Task directions
An exact copy of all the records is the expected answer.

# # # #

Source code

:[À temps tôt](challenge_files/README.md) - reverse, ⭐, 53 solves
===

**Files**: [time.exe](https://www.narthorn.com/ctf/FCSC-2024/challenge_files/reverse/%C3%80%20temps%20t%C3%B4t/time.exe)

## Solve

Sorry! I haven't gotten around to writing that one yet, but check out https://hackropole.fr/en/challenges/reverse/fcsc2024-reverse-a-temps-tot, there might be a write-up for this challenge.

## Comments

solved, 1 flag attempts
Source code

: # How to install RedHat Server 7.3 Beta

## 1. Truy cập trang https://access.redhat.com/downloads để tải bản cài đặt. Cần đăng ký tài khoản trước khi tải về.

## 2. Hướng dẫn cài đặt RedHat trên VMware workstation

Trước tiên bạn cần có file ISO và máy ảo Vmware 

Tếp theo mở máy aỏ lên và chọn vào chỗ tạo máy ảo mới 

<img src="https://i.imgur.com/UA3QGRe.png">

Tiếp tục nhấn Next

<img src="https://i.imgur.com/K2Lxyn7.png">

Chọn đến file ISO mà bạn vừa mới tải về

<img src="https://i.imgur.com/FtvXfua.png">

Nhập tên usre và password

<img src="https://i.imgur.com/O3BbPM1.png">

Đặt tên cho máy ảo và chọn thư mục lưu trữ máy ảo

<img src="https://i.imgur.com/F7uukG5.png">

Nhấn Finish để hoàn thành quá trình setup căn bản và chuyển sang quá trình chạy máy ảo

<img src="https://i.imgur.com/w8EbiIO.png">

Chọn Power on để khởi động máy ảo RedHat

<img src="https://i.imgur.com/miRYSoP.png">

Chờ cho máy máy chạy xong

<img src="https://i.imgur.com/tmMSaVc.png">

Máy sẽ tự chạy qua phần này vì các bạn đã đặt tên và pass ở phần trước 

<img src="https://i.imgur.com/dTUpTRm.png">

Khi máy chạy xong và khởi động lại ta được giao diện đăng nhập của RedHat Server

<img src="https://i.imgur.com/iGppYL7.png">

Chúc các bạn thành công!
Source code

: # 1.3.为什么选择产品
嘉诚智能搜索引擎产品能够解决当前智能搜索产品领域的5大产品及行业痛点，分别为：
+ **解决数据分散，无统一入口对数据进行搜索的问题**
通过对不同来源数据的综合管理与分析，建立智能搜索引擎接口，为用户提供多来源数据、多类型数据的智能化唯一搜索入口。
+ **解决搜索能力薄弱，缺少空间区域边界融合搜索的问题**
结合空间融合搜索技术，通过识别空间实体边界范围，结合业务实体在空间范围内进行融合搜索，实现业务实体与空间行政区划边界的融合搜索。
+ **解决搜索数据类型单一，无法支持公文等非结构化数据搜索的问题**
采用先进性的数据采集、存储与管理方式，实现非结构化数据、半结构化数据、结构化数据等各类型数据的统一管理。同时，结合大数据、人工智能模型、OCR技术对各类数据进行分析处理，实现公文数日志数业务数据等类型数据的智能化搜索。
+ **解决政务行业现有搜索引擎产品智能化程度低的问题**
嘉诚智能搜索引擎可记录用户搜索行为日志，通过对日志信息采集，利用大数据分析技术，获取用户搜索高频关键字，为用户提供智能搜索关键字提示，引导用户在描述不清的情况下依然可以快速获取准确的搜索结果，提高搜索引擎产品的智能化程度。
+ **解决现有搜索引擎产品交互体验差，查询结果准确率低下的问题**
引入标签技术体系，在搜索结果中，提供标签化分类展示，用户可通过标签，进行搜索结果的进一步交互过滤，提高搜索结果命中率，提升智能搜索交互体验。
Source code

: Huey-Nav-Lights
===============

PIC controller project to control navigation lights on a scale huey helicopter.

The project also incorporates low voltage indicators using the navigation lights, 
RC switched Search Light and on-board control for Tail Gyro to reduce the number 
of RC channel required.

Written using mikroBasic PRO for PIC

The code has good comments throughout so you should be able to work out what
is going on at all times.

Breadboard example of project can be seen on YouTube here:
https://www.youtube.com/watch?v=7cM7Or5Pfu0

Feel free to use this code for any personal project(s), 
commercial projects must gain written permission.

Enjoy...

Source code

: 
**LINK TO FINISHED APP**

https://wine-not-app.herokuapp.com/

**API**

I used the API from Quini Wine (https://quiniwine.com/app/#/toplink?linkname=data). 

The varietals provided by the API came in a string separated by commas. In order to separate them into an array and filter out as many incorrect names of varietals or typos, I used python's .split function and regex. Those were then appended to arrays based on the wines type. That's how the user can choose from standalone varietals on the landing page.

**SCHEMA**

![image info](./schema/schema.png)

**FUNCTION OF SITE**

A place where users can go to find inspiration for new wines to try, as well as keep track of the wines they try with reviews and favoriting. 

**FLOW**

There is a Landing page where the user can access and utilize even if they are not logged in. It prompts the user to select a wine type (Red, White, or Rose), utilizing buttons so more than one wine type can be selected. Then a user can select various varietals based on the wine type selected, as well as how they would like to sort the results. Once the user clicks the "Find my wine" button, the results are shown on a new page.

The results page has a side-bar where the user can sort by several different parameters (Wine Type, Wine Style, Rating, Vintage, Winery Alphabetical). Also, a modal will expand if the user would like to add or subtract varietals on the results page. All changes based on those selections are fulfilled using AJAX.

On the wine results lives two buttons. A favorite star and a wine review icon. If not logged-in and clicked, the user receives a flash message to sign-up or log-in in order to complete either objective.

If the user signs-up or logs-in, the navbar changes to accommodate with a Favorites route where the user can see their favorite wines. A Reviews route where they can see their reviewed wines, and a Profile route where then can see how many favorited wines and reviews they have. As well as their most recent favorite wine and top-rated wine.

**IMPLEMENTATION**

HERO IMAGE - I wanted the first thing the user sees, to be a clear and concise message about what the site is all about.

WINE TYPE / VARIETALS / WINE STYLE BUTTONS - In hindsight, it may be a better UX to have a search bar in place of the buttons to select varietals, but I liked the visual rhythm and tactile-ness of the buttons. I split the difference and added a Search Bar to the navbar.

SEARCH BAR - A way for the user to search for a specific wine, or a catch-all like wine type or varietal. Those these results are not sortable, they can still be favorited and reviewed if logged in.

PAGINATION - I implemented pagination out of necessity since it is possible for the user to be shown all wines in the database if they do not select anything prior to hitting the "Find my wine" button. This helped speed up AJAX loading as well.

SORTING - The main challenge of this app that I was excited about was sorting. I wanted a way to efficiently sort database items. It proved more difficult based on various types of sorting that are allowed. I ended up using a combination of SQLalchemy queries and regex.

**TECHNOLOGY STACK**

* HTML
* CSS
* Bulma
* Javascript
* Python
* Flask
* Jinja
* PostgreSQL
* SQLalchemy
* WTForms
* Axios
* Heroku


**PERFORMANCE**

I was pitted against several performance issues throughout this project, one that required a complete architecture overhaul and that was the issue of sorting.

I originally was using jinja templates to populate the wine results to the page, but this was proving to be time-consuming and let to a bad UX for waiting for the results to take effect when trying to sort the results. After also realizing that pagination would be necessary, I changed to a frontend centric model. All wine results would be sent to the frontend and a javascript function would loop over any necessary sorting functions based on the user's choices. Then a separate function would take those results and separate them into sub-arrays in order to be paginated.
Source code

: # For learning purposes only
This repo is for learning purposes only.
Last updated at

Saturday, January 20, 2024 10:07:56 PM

# # # #

Task response
Source code

:[À temps tôt](challenge_files/README.md) - reverse, ⭐, 53 solves
===

**Files**: [time.exe](https://www.narthorn.com/ctf/FCSC-2024/challenge_files/reverse/%C3%80%20temps%20t%C3%B4t/time.exe)

## Solve

Sorry! I haven't gotten around to writing that one yet, but check out https://hackropole.fr/en/challenges/reverse/fcsc2024-reverse-a-temps-tot, there might be a write-up for this challenge.

## Comments

solved, 1 flag attempts
Source code

: # How to install RedHat Server 7.3 Beta

## 1. Truy cập trang https://access.redhat.com/downloads để tải bản cài đặt. Cần đăng ký tài khoản trước khi tải về.

## 2. Hướng dẫn cài đặt RedHat trên VMware workstation

Trước tiên bạn cần có file ISO và máy ảo Vmware 

Tếp theo mở máy aỏ lên và chọn vào chỗ tạo máy ảo mới 

<img src="https://i.imgur.com/UA3QGRe.png">

Tiếp tục nhấn Next

<img src="https://i.imgur.com/K2Lxyn7.png">

Chọn đến file ISO mà bạn vừa mới tải về

<img src="https://i.imgur.com/FtvXfua.png">

Nhập tên usre và password

<img src="https://i.imgur.com/O3BbPM1.png">

Đặt tên cho máy ảo và chọn thư mục lưu trữ máy ảo

<img src="https://i.imgur.com/F7uukG5.png">

Nhấn Finish để hoàn thành quá trình setup căn bản và chuyển sang quá trình chạy máy ảo

<img src="https://i.imgur.com/w8EbiIO.png">

Chọn Power on để khởi động máy ảo RedHat

<img src="https://i.imgur.com/miRYSoP.png">

Chờ cho máy máy chạy xong

<img src="https://i.imgur.com/tmMSaVc.png">

Máy sẽ tự chạy qua phần này vì các bạn đã đặt tên và pass ở phần trước 

<img src="https://i.imgur.com/dTUpTRm.png">

Khi máy chạy xong và khởi động lại ta được giao diện đăng nhập của RedHat Server

<img src="https://i.imgur.com/iGppYL7.png">

Chúc các bạn thành công!
Source code

: # 1.3.为什么选择产品
嘉诚智能搜索引擎产品能够解决当前智能搜索产品领域的5大产品及行业痛点，分别为：
+ **解决数据分散，无统一入口对数据进行搜索的问题**
通过对不同来源数据的综合管理与分析，建立智能搜索引擎接口，为用户提供多来源数据、多类型数据的智能化唯一搜索入口。
+ **解决搜索能力薄弱，缺少空间区域边界融合搜索的问题**
结合空间融合搜索技术，通过识别空间实体边界范围，结合业务实体在空间范围内进行融合搜索，实现业务实体与空间行政区划边界的融合搜索。
+ **解决搜索数据类型单一，无法支持公文等非结构化数据搜索的问题**
采用先进性的数据采集、存储与管理方式，实现非结构化数据、半结构化数据、结构化数据等各类型数据的统一管理。同时，结合大数据、人工智能模型、OCR技术对各类数据进行分析处理，实现公文数日志数业务数据等类型数据的智能化搜索。
+ **解决政务行业现有搜索引擎产品智能化程度低的问题**
嘉诚智能搜索引擎可记录用户搜索行为日志，通过对日志信息采集，利用大数据分析技术，获取用户搜索高频关键字，为用户提供智能搜索关键字提示，引导用户在描述不清的情况下依然可以快速获取准确的搜索结果，提高搜索引擎产品的智能化程度。
+ **解决现有搜索引擎产品交互体验差，查询结果准确率低下的问题**
引入标签技术体系，在搜索结果中，提供标签化分类展示，用户可通过标签，进行搜索结果的进一步交互过滤，提高搜索结果命中率，提升智能搜索交互体验。
Source code

: Huey-Nav-Lights
===============

PIC controller project to control navigation lights on a scale huey helicopter.

The project also incorporates low voltage indicators using the navigation lights, 
RC switched Search Light and on-board control for Tail Gyro to reduce the number 
of RC channel required.

Written using mikroBasic PRO for PIC

The code has good comments throughout so you should be able to work out what
is going on at all times.

Breadboard example of project can be seen on YouTube here:
https://www.youtube.com/watch?v=7cM7Or5Pfu0

Feel free to use this code for any personal project(s), 
commercial projects must gain written permission.

Enjoy...

Source code

: 
**LINK TO FINISHED APP**

https://wine-not-app.herokuapp.com/

**API**

I used the API from Quini Wine (https://quiniwine.com/app/#/toplink?linkname=data). 

The varietals provided by the API came in a string separated by commas. In order to separate them into an array and filter out as many incorrect names of varietals or typos, I used python's .split function and regex. Those were then appended to arrays based on the wines type. That's how the user can choose from standalone varietals on the landing page.

**SCHEMA**

![image info](./schema/schema.png)

**FUNCTION OF SITE**

A place where users can go to find inspiration for new wines to try, as well as keep track of the wines they try with reviews and favoriting. 

**FLOW**

There is a Landing page where the user can access and utilize even if they are not logged in. It prompts the user to select a wine type (Red, White, or Rose), utilizing buttons so more than one wine type can be selected. Then a user can select various varietals based on the wine type selected, as well as how they would like to sort the results. Once the user clicks the "Find my wine" button, the results are shown on a new page.

The results page has a side-bar where the user can sort by several different parameters (Wine Type, Wine Style, Rating, Vintage, Winery Alphabetical). Also, a modal will expand if the user would like to add or subtract varietals on the results page. All changes based on those selections are fulfilled using AJAX.

On the wine results lives two buttons. A favorite star and a wine review icon. If not logged-in and clicked, the user receives a flash message to sign-up or log-in in order to complete either objective.

If the user signs-up or logs-in, the navbar changes to accommodate with a Favorites route where the user can see their favorite wines. A Reviews route where they can see their reviewed wines, and a Profile route where then can see how many favorited wines and reviews they have. As well as their most recent favorite wine and top-rated wine.

**IMPLEMENTATION**

HERO IMAGE - I wanted the first thing the user sees, to be a clear and concise message about what the site is all about.

WINE TYPE / VARIETALS / WINE STYLE BUTTONS - In hindsight, it may be a better UX to have a search bar in place of the buttons to select varietals, but I liked the visual rhythm and tactile-ness of the buttons. I split the difference and added a Search Bar to the navbar.

SEARCH BAR - A way for the user to search for a specific wine, or a catch-all like wine type or varietal. Those these results are not sortable, they can still be favorited and reviewed if logged in.

PAGINATION - I implemented pagination out of necessity since it is possible for the user to be shown all wines in the database if they do not select anything prior to hitting the "Find my wine" button. This helped speed up AJAX loading as well.

SORTING - The main challenge of this app that I was excited about was sorting. I wanted a way to efficiently sort database items. It proved more difficult based on various types of sorting that are allowed. I ended up using a combination of SQLalchemy queries and regex.

**TECHNOLOGY STACK**

* HTML
* CSS
* Bulma
* Javascript
* Python
* Flask
* Jinja
* PostgreSQL
* SQLalchemy
* WTForms
* Axios
* Heroku


**PERFORMANCE**

I was pitted against several performance issues throughout this project, one that required a complete architecture overhaul and that was the issue of sorting.

I originally was using jinja templates to populate the wine results to the page, but this was proving to be time-consuming and let to a bad UX for waiting for the results to take effect when trying to sort the results. After also realizing that pagination would be necessary, I changed to a frontend centric model. All wine results would be sent to the frontend and a javascript function would loop over any necessary sorting functions based on the user's choices. Then a separate function would take those results and separate them into sub-arrays in order to be paginated.
Source code

: # For learning purposes only
This repo is for learning purposes only.
Last updated at

Saturday, January 20, 2024 10:07:56 PM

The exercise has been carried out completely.